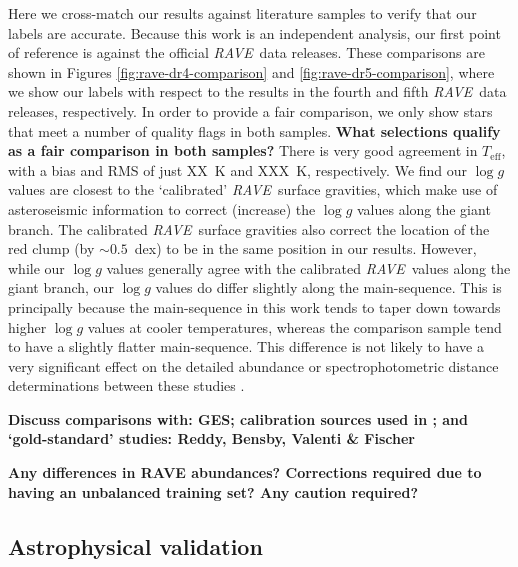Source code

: \documentclass[preprint,trackchanges]{aastex}
\newcommand{\acronym}[1]{{\small{#1}}}
\newcommand{\project}[1]{\textsl{#1}}
\newcommand{\rave}{\project{\acronym{RAVE}}}
\newcommand{\stub}[1]{{\color{blue} \textbf{#1}}}
\newcommand{\teff}{T_{\mathrm{eff}}}
\newcommand{\logg}{\log g}
\begin{document}
Here we cross-match our results against literature samples to verify that
our labels are accurate.  Because this work is an independent analysis, our
first point of reference is against the official \rave\ data releases.  These
comparisons are shown in Figures \ref{fig:rave-dr4-comparison} and 
\ref{fig:rave-dr5-comparison}, where we show our labels with respect to the
results in the fourth and fifth \rave\ data releases, respectively.  In order
to provide a fair comparison, we only show stars that meet a number of quality
flags in both samples. 
\stub{What selections qualify as a fair comparison in both samples?}
There is very good agreement in $\teff$, with a bias
and RMS of just XX~K and XXX~K, respectively.  We find our $\logg$ values are
closest to the `calibrated' \rave\ surface gravities, which make use of 
asteroseismic information to correct (increase) the $\logg$ values along the
giant branch.  The calibrated \rave\ surface gravities also correct the 
location of the red clump (by $\sim0.5$~dex) to be in the same position in our
results.  However, while our $\logg$ values generally agree with the calibrated
\rave\ values along the giant branch, our $\logg$ values do differ slightly 
along the main-sequence.  This is principally because the main-sequence in 
this work tends to taper down towards higher $\logg$ values at cooler 
temperatures, whereas the comparison sample tend to have a slightly flatter
main-sequence.  This difference is not likely to have a very significant 
effect on the detailed abundance or spectrophotometric distance determinations
between these studies \citep{Binney_2014}.





\stub{Discuss comparisons with: GES; calibration sources used in \citet{Kordopatis_2013}; and `gold-standard' studies: Reddy, Bensby, Valenti \& Fischer}

\stub{Any differences in RAVE abundances? Corrections required due to having an unbalanced training set? Any caution required?}


\subsection{Astrophysical validation}
\label{sec:astrophysical-validation}
\end{document}
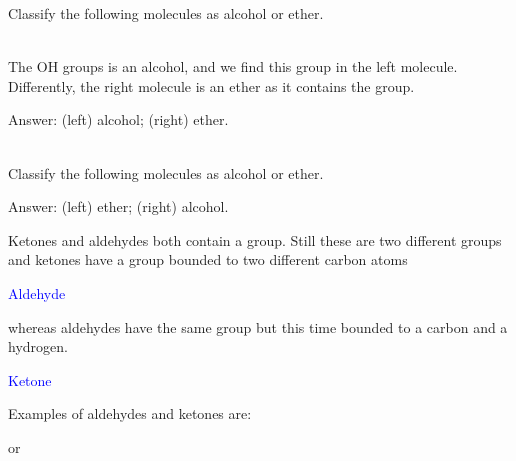 \documentclass[main.tex]{subfiles}
\newcommand{\mytriangleright}[1]{\tikz{\filldraw[draw=#1,fill=#1] (0,0) --(0em,0.6em) -- (0.4em,0.3em);}}
\begin{document}
\begin{description}
\begin{example} %
Classify the following molecules as alcohol or ether.
\begin{center} \hspace{0.5cm}  \end{center}
\\
The OH groups is an alcohol, and we find this group in the left molecule. Differently, the right molecule is an ether as it contains the  group. \\
\begin{flushright} \mytriangleright{dgreen}\small Answer: (left) alcohol; (right) ether. \end{flushright}
\faDiamond\ \\
Classify the following molecules as alcohol or ether.
\begin{center} \hspace{0.5cm}  \end{center}
\begin{flushright} \mytriangleright{dgreen}\small Answer: (left) ether; (right) alcohol. \end{flushright}
\end{example}%









\item[\docfilehook{  Aldehydes and ketones}{Aldehydes and ketones}] Ketones and aldehydes both contain a  group. Still these are two different groups and ketones have a  group bounded to two different carbon atoms





\begin{center}\hspace{0.5cm}\textcolor{blue}{Aldehyde}\end{center}
whereas aldehydes have the same  group but this time bounded to a carbon and a hydrogen. 
\begin{center}\hspace{0.5cm}\textcolor{blue}{Ketone}\end{center}
Examples of aldehydes and ketones are:
\begin{center}\hspace{1cm} or \hspace{1cm}\end{center}



\end{description}
\end{document}
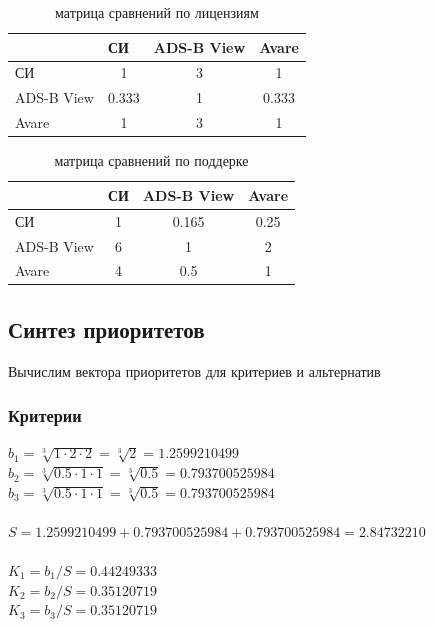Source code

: \documentclass[a4paper,12pt]{report} %
\begin{document}
\begin{table}
  \caption{матрица сравнений по лицензиям}
  \begin{tabular}{l|c|c|c|}
    \cline{2-4}
    {}                               & \multicolumn{1}{l|}{СИ}        & \multicolumn{1}{l|}{ADS-B View} & \multicolumn{1}{l|}{Avare} \\ \hline
    \multicolumn{1}{|l|}{СИ}         & 1                              & 3                               & 1                          \\ \hline
    \multicolumn{1}{|l|}{ADS-B View} & 0.333                          & 1                               & 0.333                      \\ \hline
    \multicolumn{1}{|l|}{Avare}      & 1                              & 3                               & 1                          \\ \hline
  \end{tabular}
\end{table}

\begin{table}
  \caption{матрица сравнений по поддерке}
  \begin{tabular}{l|c|c|c|}
    \cline{2-4}
    {}                               & \multicolumn{1}{l|}{СИ}        & \multicolumn{1}{l|}{ADS-B View} & \multicolumn{1}{l|}{Avare} \\ \hline
    \multicolumn{1}{|l|}{СИ}         & 1                              & 0.165                           & 0.25                       \\ \hline
    \multicolumn{1}{|l|}{ADS-B View} & 6                              & 1                               & 2                          \\ \hline
    \multicolumn{1}{|l|}{Avare}      & 4                              & 0.5                             & 1                          \\ \hline
  \end{tabular}
\end{table}
\subsection{Синтез приоритетов}
Вычислим вектора приоритетов для критериев и альтернатив

\subsubsection{Критерии}
$ b_1=\sqrt[3]{1 \cdot 2 \cdot 2} = \sqrt[3]{2} = 1.2599210499 $ \\
$ b_2=\sqrt[3]{0.5 \cdot 1 \cdot 1} = \sqrt[3]{0.5} = 0.793700525984 $ \\
$ b_3=\sqrt[3]{0.5 \cdot 1 \cdot 1} = \sqrt[3]{0.5} = 0.793700525984 $ \\
\\
$ S = 1.2599210499 + 0.793700525984 + 0.793700525984 = 2.84732210 $ \\
\\
$K_1 = b_1/S = 0.44249333 $ \\
$K_2 = b_2/S = 0.35120719 $ \\
$K_3 = b_3/S = 0.35120719 $ \\
\end{document}
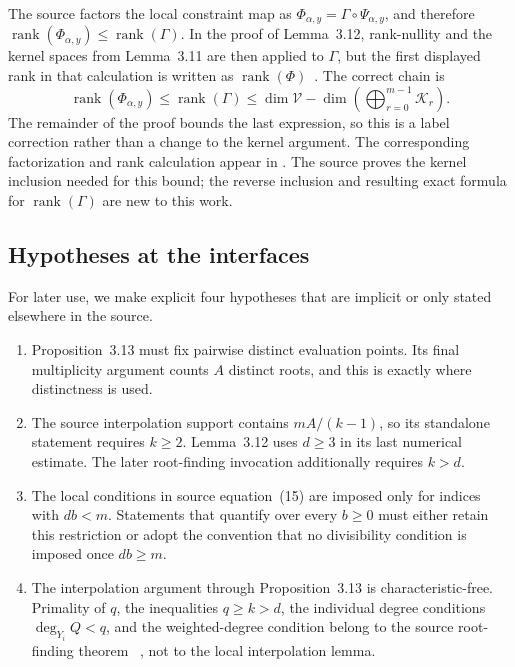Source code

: \documentclass[11pt,letterpaper]{article}
\theoremstyle{definition}
\newcommand{\rank}{\operatorname{rank}}
\begin{document}
The source factors the local constraint map as
\(\Phi_{\alpha,y}=\Gamma\circ\Psi_{\alpha,y}\), and therefore
\(\rank(\Phi_{\alpha,y})\leq\rank(\Gamma)\).  In the proof of Lemma~3.12,
rank-nullity and the kernel spaces from Lemma~3.11 are then applied to
\(\Gamma\), but the first displayed rank in that calculation is written as
\(\rank(\Phi)\)~\cite[Section 3.2.2, equations (21)--(24)]{BCPZZ26}.  The
correct chain is
\begin{equation}
  \rank(\Phi_{\alpha,y})
  \leq\rank(\Gamma)
  \leq
  \dim\mathcal V-
  \dim\left(\bigoplus_{r=0}^{m-1}\mathcal K_r\right).
  \label{eq:source-phi-gamma-repair}
\end{equation}
The remainder of the proof bounds the last expression, so this is a label
correction rather than a change to the kernel argument.  The corresponding
factorization and rank calculation appear in
. The source proves the
kernel inclusion needed for this bound; the reverse inclusion and resulting
exact formula for \(\rank(\Gamma)\) are new to this work.

\subsection{Hypotheses at the interfaces}

For later use, we make explicit four hypotheses that are implicit or only
stated elsewhere in the source.

\begin{enumerate}[label=\textup{(\roman*)}]
  \item Proposition~3.13 must fix pairwise distinct evaluation points.  Its
        final multiplicity argument counts \(A\) distinct roots, and this is
        exactly where distinctness is used.
  \item The source interpolation support contains \(mA/(k-1)\), so its
        standalone statement requires \(k\geq2\).  Lemma~3.12 uses
        \(d\geq3\) in its last numerical estimate.  The later root-finding
        invocation additionally requires \(k>d\).
  \item The local conditions in source equation~(15) are imposed only for
        indices with \(db<m\).  Statements that quantify over every
        \(b\geq0\) must either retain this restriction or adopt the convention
        that no divisibility condition is imposed once \(db\geq m\).
  \item The interpolation argument through Proposition~3.13 is
        characteristic-free.  Primality of \(q\), the inequalities
        \(q\geq k>d\), the individual degree conditions
        \(\deg_{Y_i}Q<q\), and the weighted-degree condition belong to the
        source root-finding theorem
        ~\cite[Theorem 2.1]{BCPZZ26}, not to the local interpolation lemma.
\end{enumerate}
\end{document}
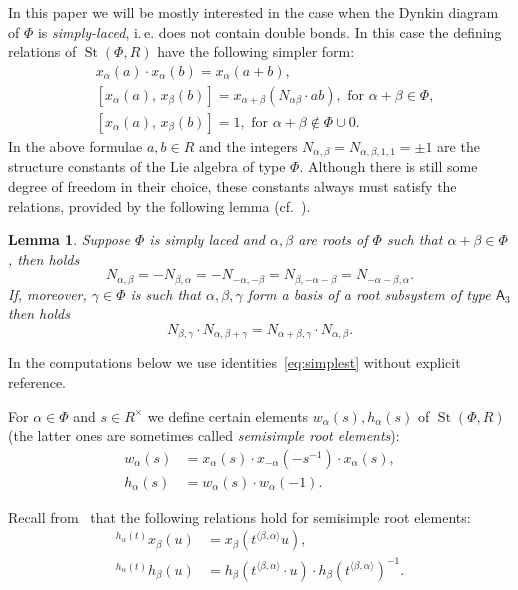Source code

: \documentclass[oneside, 8pt]{amsart}
\newtheorem{lemma}{Lemma}
\theoremstyle{remark}
\theoremstyle{definition}
\numberwithin{lemma}{section}
\numberwithin{prop}{section}
\numberwithin{corollary}{section}
\DeclareMathOperator{\St}{St}
\newcommand{\rA}{\mathsf{A}}
\numberwithin{equation}{section}
\begin{document}
In this paper we will be mostly interested in the case when the Dynkin diagram of $\Phi$ is {\it simply-laced}, i.\,e. does not contain double bonds. In this case the defining relations of $\St(\Phi, R)$ have the following simpler form:
\begin{align}
&x_{\alpha}(a)\cdot x_{\alpha}(b)=x_{\alpha}(a+b), \tag{R1}\\
&[x_{\alpha}(a),\,x_{\beta}(b)]=x_{\alpha+\beta}(N_{\alpha\beta} \cdot ab),\text{ for }\alpha+\beta\in\Phi, \tag{R2} \\
&[x_{\alpha}(a),\,x_{\beta}(b)]=1,\text{ for }\alpha+\beta\not\in\Phi\cup0. \tag{R3}
\end{align}
In the above formulae $a, b \in R$ and the integers $N_{\alpha, \beta} = N_{\alpha, \beta, 1, 1} = \pm 1$ are the structure constants of the Lie algebra of type $\Phi$. Although there is still some degree of freedom in their choice, these constants always must satisfy the relations, provided by the following lemma (cf.~\cite[\S~14]{VP}).
\begin{lemma} Suppose $\Phi$ is simply laced and $\alpha, \beta$ are roots of $\Phi$ such that $\alpha+\beta\in \Phi$, then holds
\begin{equation} \label{eq:simplest} N_{\alpha, \beta} = -N_{\beta,\alpha} = - N_{-\alpha, -\beta} = N_{\beta, -\alpha-\beta} = N_{-\alpha-\beta, \alpha}. \end{equation}
If, moreover, $\gamma \in \Phi$ is such that $\alpha,\beta,\gamma$ form a basis of a root subsystem of type $\rA_3$ then holds
\begin{equation} \label{eq:cocycle} N_{\beta,\gamma} \cdot N_{\alpha, \beta+\gamma} = N_{\alpha+\beta, \gamma} \cdot N_{\alpha, \beta}. \end{equation} \end{lemma}
In the computations below we use identities~\eqref{eq:simplest} without explicit reference.

For $\alpha\in\Phi$ and $s \in R^\times$ we define certain elements $w_\alpha(s), h_\alpha(s)$ of $\St(\Phi, R)$ (the latter ones are sometimes called {\it semisimple root elements}):
\begin{align*} w_\alpha(s) & =  x_\alpha(s) \cdot x_{-\alpha}(-s^{-1}) \cdot x_\alpha(s), \\ h_\alpha(s) & =  w_\alpha(s) \cdot w_\alpha(-1).  \end{align*}

Recall from~\cite[Lemma~5.2]{Ma69} that the following relations hold for semisimple root elements:
\begin{align} \label{eq:conj-h-x} {}^{h_\alpha(t)}\!x_\beta(u) & = x_\beta(t^{\langle \beta,  \alpha \rangle}u), \\ \label{eq:conj-h-h} {}^{h_\alpha(t)}\!h_\beta(u) & = h_\beta(t^{\langle \beta, \alpha \rangle} \cdot u) \cdot h_\beta(t^{\langle \beta,  \alpha \rangle})^{-1}. \end{align}
\end{document}

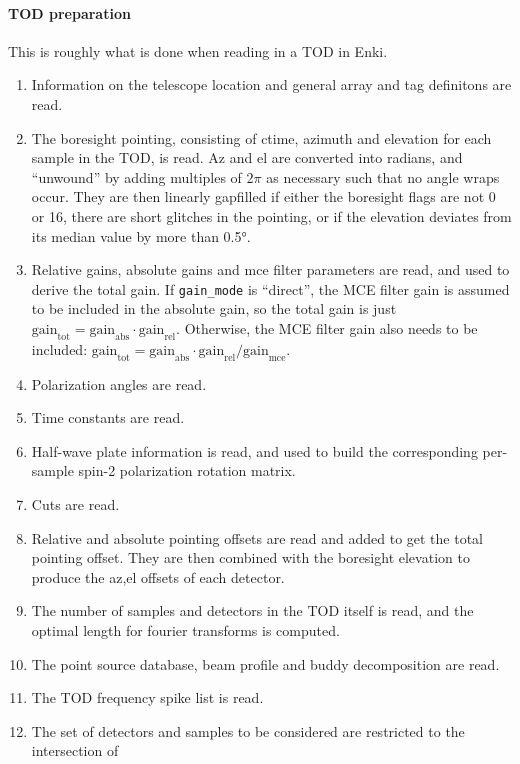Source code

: \documentclass[a4paper, 11pt]{article}
\begin{document}
\paragraph{TOD preparation}
This is roughly what is done when reading in a TOD in Enki.
\begin{enumerate}
\item Information on the telescope location and general array and tag definitons are read.
\item The boresight pointing, consisting of ctime, azimuth and elevation for each sample
	in the TOD, is read. Az and el are converted into radians, and ``unwound'' by adding
		multiples of $2\pi$ as necessary such that no angle wraps occur. They are then linearly
		gapfilled if either the boresight flags are not 0 or 16, there are short glitches in
		the pointing, or if the elevation deviates from its median value by more than \ang{0.5}.
\item Relative gains, absolute gains and mce filter parameters are read, and used to derive the
	total gain. If \texttt{gain\_mode} is ``direct'', the MCE filter gain is assumed to be included
		in the absolute gain, so the total gain is just $\textrm{gain}_\textrm{tot} =
		\textrm{gain}_\textrm{abs} \cdot \textrm{gain}_\textrm{rel}$. Otherwise, the MCE filter gain
		also needs to be included: $\textrm{gain}_\textrm{tot} =
		\textrm{gain}_\textrm{abs} \cdot \textrm{gain}_\textrm{rel} / \textrm{gain}_\textrm{mce}$.
\item Polarization angles are read.
\item Time constants are read.
\item Half-wave plate information is read, and used to build the corresponding per-sample
	spin-2 polarization rotation matrix.
\item Cuts are read.
\item Relative and absolute pointing offsets are read and added to get the total pointing offset.
	They are then combined with the boresight elevation to produce the az,el offsets of each detector.
\item The number of samples and detectors in the TOD itself is read, and the optimal length for
	fourier transforms is computed.
\item The point source database, beam profile and buddy decomposition are read.
\item The TOD frequency spike list is read.
\item The set of detectors and samples to be considered are restricted to the intersection of

\end{enumerate}
\end{document}
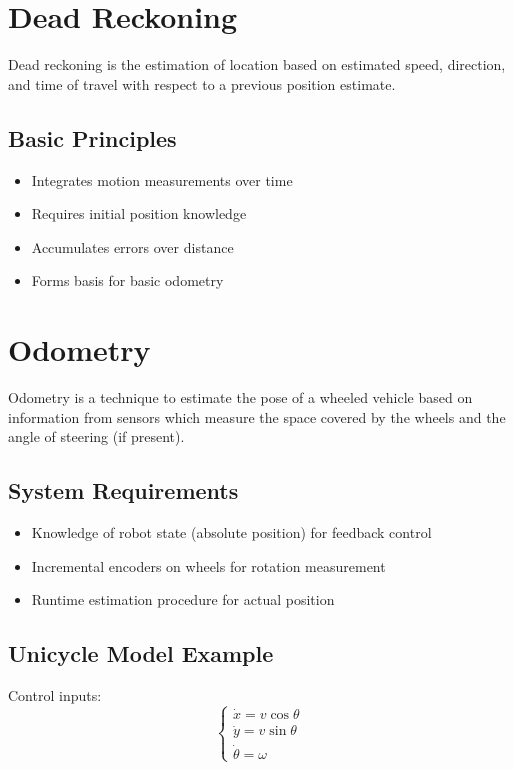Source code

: \documentclass[openany]{book}
\theoremstyle{definition}
\theoremstyle{remark}
\newcommand{\definitionbox}[1]{
\begin{tcolorbox}[colback=blue!5,colframe=blue!40!black,title=Definition]
 #1
\end{tcolorbox}
}
\begin{document}
\section{Dead Reckoning}

\definitionbox{Dead reckoning is the estimation of location based on estimated speed, direction, and time of travel with respect to a previous position estimate.}

\subsection{Basic Principles}
\begin{itemize}
   \item Integrates motion measurements over time
   \item Requires initial position knowledge
   \item Accumulates errors over distance
   \item Forms basis for basic odometry
\end{itemize}

\section{Odometry}

\definitionbox{Odometry is a technique to estimate the pose of a wheeled vehicle based on information from sensors which measure the space covered by the wheels and the angle of steering (if present).}

\subsection{System Requirements}
\begin{itemize}
   \item Knowledge of robot state (absolute position) for feedback control
   \item Incremental encoders on wheels for rotation measurement
   \item Runtime estimation procedure for actual position
\end{itemize}

\subsection{Unicycle Model Example}
Control inputs:
\begin{equation}
\begin{cases}
\dot{x} = v \cos \theta \\
\dot{y} = v \sin \theta \\
\dot{\theta} = \omega
\end{cases}
\end{equation}
\end{document}
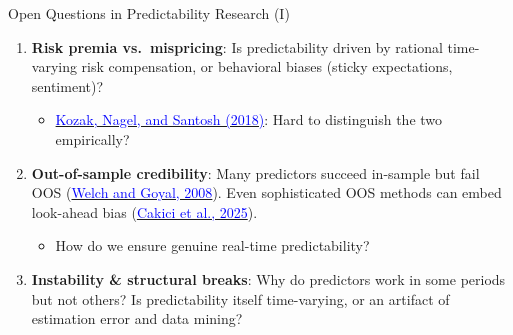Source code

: \documentclass{beamer}
\begin{document}
\begin{frame}{Open Questions in Predictability Research (I)}
	\begin{enumerate}
		\item \textbf{Risk premia vs.\ mispricing}: Is predictability driven by rational time-varying risk compensation, or behavioral biases (sticky expectations, sentiment)?
		\begin{itemize}
			\item \href{https://doi.org/10.1111/jofi.12612}{\textcolor{blue}{Kozak, Nagel, and Santosh (2018)}}: Hard to distinguish the two empirically?
		\end{itemize}

		\vspace{3pt}
		\item \textbf{Out-of-sample credibility}: Many predictors succeed in-sample but fail OOS (\href{https://doi.org/10.1093/rfs/hhm014}{\textcolor{blue}{Welch and Goyal, 2008}}). Even sophisticated OOS methods can embed look-ahead bias (\href{https://doi.org/10.1111/jofi.13484}{\textcolor{blue}{Cakici et al., 2025}}).
		\begin{itemize}
			\item \alert{How do we ensure genuine real-time predictability?}
		\end{itemize}

		\vspace{3pt}
		\item \textbf{Instability \& structural breaks}: Why do predictors work in some periods but not others? Is predictability itself time-varying, or an artifact of estimation error and data mining?
	\end{enumerate}
\end{frame}
\end{document}
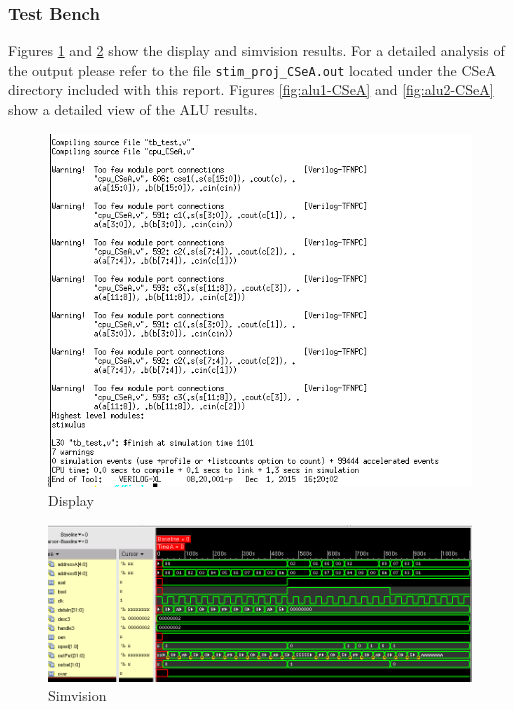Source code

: \documentclass[12pt]{article}
\begin{document}
\subsubsection{Test Bench}
Figures \ref{fig:test-text-CSeA} and \ref{fig:test-test-CSeA} show the display and simvision results. For a detailed analysis of the output please refer to the file \texttt{stim\_proj\_CSeA.out} located under the CSeA directory included with this report. Figures  \ref{fig:alu1-CSeA} and \ref{fig:alu2-CSeA} show a detailed view of the ALU results.
\begin{figure}[H]
\centering
\includegraphics[width=.7\linewidth]{../CSeA/test-text}
\caption{Display}
\label{fig:test-text-CSeA}
\end{figure}
\begin{figure}[H]
\centering
\includegraphics[width=\linewidth]{../CSeA/test-test}
\caption{Simvision}
\label{fig:test-test-CSeA}
\end{figure}
\end{document}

● ● ● ●

Starting at the line above that contains "exactly where distinctness is used.", repeat each line exactly up to and including the line that contains "imposed only for", and stop there.

        exactly where distinctness is used.
  \item The source interpolation support contains \(mA/(k-1)\), so its
        standalone statement requires \(k\geq2\).  Lemma~3.12 uses
        \(d\geq3\) in its last numerical estimate.  The later root-finding
        invocation additionally requires \(k>d\).
  \item The local conditions in source equation~(15) are imposed only for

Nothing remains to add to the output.